**Available data:**
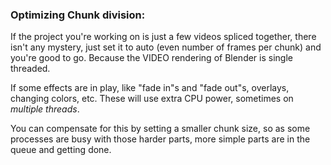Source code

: ### Optimizing Chunk division:
If the project you're working on is just a few videos spliced together, there isn't any mystery, just set it to auto (even number of frames per chunk) and you're good to go. Because the VIDEO rendering of Blender is single threaded.

If some effects are in play, like "fade in"s and "fade out"s, overlays, changing colors, etc. These will use extra CPU power, sometimes on _multiple threads_.

You can compensate for this by setting a smaller chunk size, so as some processes are busy with those harder parts, more simple parts are in the queue and getting done.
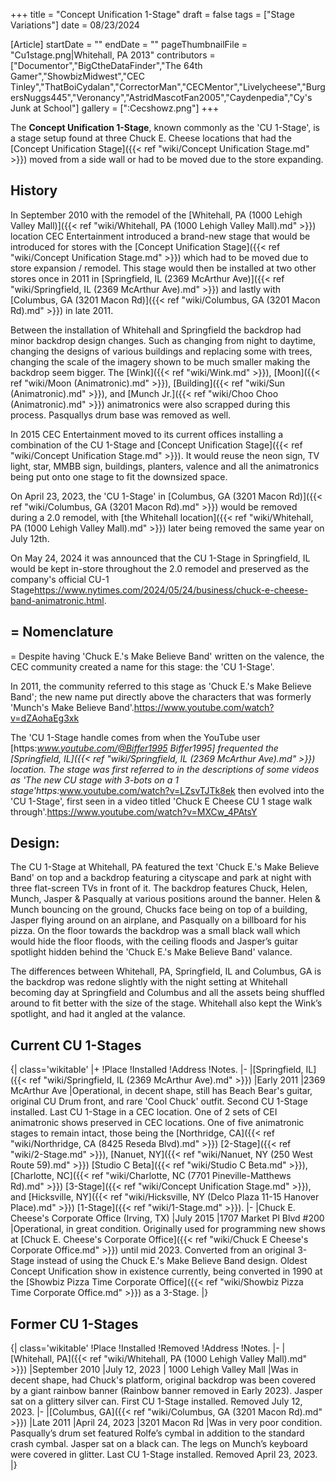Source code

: +++
title = "Concept Unification 1-Stage"
draft = false
tags = ["Stage Variations"]
date = 08/23/2024

[Article]
startDate = ""
endDate = ""
pageThumbnailFile = "Cu1stage.png|Whitehall, PA 2013"
contributors = ["Documentor","BigCtheDataFinder","The 64th Gamer","ShowbizMidwest","CEC Tinley","ThatBoiCydalan","CorrectorMan","CECMentor","Livelycheese","BurgersNuggs445","Veronancy","AstridMascotFan2005","Caydenpedia","Cy's Junk at School"]
gallery = [":Cecshowz.png"]
+++

The <b>Concept Unification 1-Stage</b>, known commonly as the 'CU 1-Stage', is a stage setup found at three Chuck E. Cheese locations that had the [Concept Unification Stage]({{< ref "wiki/Concept Unification Stage.md" >}}) moved from a side wall or had to be moved due to the store expanding.

<h2>History</h2>
In September 2010 with the remodel of the [Whitehall, PA (1000 Lehigh Valley Mall)]({{< ref "wiki/Whitehall, PA (1000 Lehigh Valley Mall).md" >}}) location CEC Entertainment introduced a brand-new stage that would be introduced for stores with the [Concept Unification Stage]({{< ref "wiki/Concept Unification Stage.md" >}}) which had to be moved due to store expansion / remodel. This stage would then be installed at two other stores once in 2011 in [Springfield, IL (2369 McArthur Ave)]({{< ref "wiki/Springfield, IL (2369 McArthur Ave).md" >}}) and lastly with [Columbus, GA (3201 Macon Rd)]({{< ref "wiki/Columbus, GA (3201 Macon Rd).md" >}}) in late 2011.

Between the installation of Whitehall and Springfield the backdrop had minor backdrop design changes. Such as changing from night to daytime, changing the designs of various buildings and replacing some with trees, changing the scale of the imagery shown to be much smaller making the backdrop seem bigger. The [Wink]({{< ref "wiki/Wink.md" >}}), [Moon]({{< ref "wiki/Moon (Animatronic).md" >}}), [Building]({{< ref "wiki/Sun (Animatronic).md" >}}), and [Munch Jr.]({{< ref "wiki/Choo Choo (Animatronic).md" >}}) animatronics were also scrapped during this process. Pasquallys drum base was removed as well.

In 2015 CEC Entertainment moved to its current offices installing a combination of the CU 1-Stage and [Concept Unification Stage]({{< ref "wiki/Concept Unification Stage.md" >}}). It would reuse the neon sign, TV light, star, MMBB sign, buildings, planters, valence and all the animatronics being put onto one stage to fit the downsized space.

On April 23, 2023, the 'CU 1-Stage' in [Columbus, GA (3201 Macon Rd)]({{< ref "wiki/Columbus, GA (3201 Macon Rd).md" >}}) would be removed during a 2.0 remodel, with [the Whitehall location]({{< ref "wiki/Whitehall, PA (1000 Lehigh Valley Mall).md" >}}) later being removed the same year on July 12th. 

On May 24, 2024 it was announced that the CU 1-Stage in Springfield, IL would be kept in-store throughout the 2.0 remodel and preserved as the company's official CU-1 Stage<ref>https://www.nytimes.com/2024/05/24/business/chuck-e-cheese-band-animatronic.html</ref>.  

<h2>= Nomenclature </h2>=
Despite having 'Chuck E.'s Make Believe Band' written on the valence, the CEC community created a name for this stage: the 'CU 1-Stage'. 

In 2011, the community referred to this stage as 'Chuck E.'s Make Believe Band'; the new name put directly above the characters that was formerly 'Munch's Make Believe Band'.<ref></ref><ref>https://www.youtube.com/watch?v=dZAohaEg3xk</ref>

The 'CU 1-Stage handle comes from when the YouTube user [https:<i>www.youtube.com/@Biffer1995 Biffer1995] frequented the [Springfield, IL]({{< ref "wiki/Springfield, IL (2369 McArthur Ave).md" >}}) location. The stage was first referred to in the descriptions of some videos as 'The new CU stage with 3-bots on a 1 stage'<ref>https:</i>www.youtube.com/watch?v=LZsvTJTk8ek</ref> then evolved into the 'CU 1-Stage', first seen in a video titled 'Chuck E Cheese CU 1 stage walk through'.<ref>https://www.youtube.com/watch?v=MXCw_4PAtsY</ref>

<h2>Design:</h2>
The CU 1-Stage at Whitehall, PA featured the text 'Chuck E.'s Make Believe Band' on top and a backdrop featuring a cityscape and park at night with three flat-screen TVs in front of it. The backdrop features Chuck, Helen, Munch, Jasper & Pasqually at various positions around the banner. Helen & Munch bouncing on the ground, Chucks face being on top of a building, Jasper flying around on an airplane, and Pasqually on a billboard for his pizza. On the floor towards the backdrop was a small black wall which would hide the floor floods, with the ceiling floods and Jasper’s guitar spotlight hidden behind the 'Chuck E.'s Make Believe Band' valance.

The differences between Whitehall, PA, Springfield, IL and Columbus, GA is the backdrop was redone slightly with the night setting at Whitehall becoming day at Springfield and Columbus and all the assets being shuffled around to fit better with the size of the stage. Whitehall also kept the Wink’s spotlight, and had it angled at the valance.

<h2> Current CU 1-Stages </h2>
{| class='wikitable'
|+
!Place
!Installed
!Address
!Notes.
|-
|[Springfield, IL]({{< ref "wiki/Springfield, IL (2369 McArthur Ave).md" >}})
|Early 2011
|2369 McArthur Ave
|Operational, in decent shape, still has Beach Bear's guitar, original CU Drum front, and rare 'Cool Chuck' outfit. Second CU 1-Stage installed. Last CU 1-Stage in a CEC location. One of 2 sets of CEI animatronic shows preserved in CEC locations. One of five animatronic stages to remain intact, those being the [Northridge, CA]({{< ref "wiki/Northridge, CA (8425 Reseda Blvd).md" >}}) [2-Stage]({{< ref "wiki/2-Stage.md" >}}), [Nanuet, NY]({{< ref "wiki/Nanuet, NY (250 West Route 59).md" >}}) [Studio C Beta]({{< ref "wiki/Studio C Beta.md" >}}), [Charlotte, NC]({{< ref "wiki/Charlotte, NC (7701 Pineville-Matthews Rd).md" >}}) [3-Stage]({{< ref "wiki/Concept Unification Stage.md" >}}), and [Hicksville, NY]({{< ref "wiki/Hicksville, NY (Delco Plaza 11-15 Hanover Place).md" >}}) [1-Stage]({{< ref "wiki/1-Stage.md" >}}).
|-
|Chuck E. Cheese's Corporate Office (Irving, TX) 
|July 2015
|1707 Market Pl Blvd #200
|Operational, in great condition. Originally used for programming new shows at [Chuck E. Cheese's Corporate Office]({{< ref "wiki/Chuck E Cheese's Corporate Office.md" >}}) until mid 2023. Converted from an original 3-Stage instead of using the Chuck E.'s Make Believe Band design. Oldest Concept Unification show in existence currently, being converted in 1990 at the [Showbiz Pizza Time Corporate Office]({{< ref "wiki/Showbiz Pizza Time Corporate Office.md" >}}) as a 3-Stage.
|}

<h2>Former CU 1-Stages</h2>
{| class='wikitable'
!Place
!Installed
!Removed
!Address
!Notes.
|-
| [Whitehall, PA]({{< ref "wiki/Whitehall, PA (1000 Lehigh Valley Mall).md" >}})
|September 2010
|July 12, 2023
| 1000 Lehigh Valley Mall
|Was in decent shape, had Chuck's platform, original backdrop was been covered by a giant rainbow banner (Rainbow banner removed in Early 2023). Jasper sat on a glittery silver can. First CU 1-Stage installed. Removed July 12, 2023.
|-
|[Columbus, GA]({{< ref "wiki/Columbus, GA (3201 Macon Rd).md" >}})
|Late 2011
|April 24, 2023
|3201 Macon Rd
|Was in very poor condition. Pasqually’s drum set featured Rolfe’s cymbal in addition to the standard crash cymbal. Jasper sat on a black can. The legs on Munch’s keyboard were covered in glitter. Last CU 1-Stage installed. Removed April 23, 2023.
|}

**Description of the task:** A copy of each line in the data above that holds the string "name" is needed.

**Result:**
Despite having 'Chuck E.'s Make Believe Band' written on the valence, the CEC community created a name for this stage: the 'CU 1-Stage'. 
In 2011, the community referred to this stage as 'Chuck E.'s Make Believe Band'; the new name put directly above the characters that was formerly 'Munch's Make Believe Band'.<ref></ref><ref>https://www.youtube.com/watch?v=dZAohaEg3xk</ref>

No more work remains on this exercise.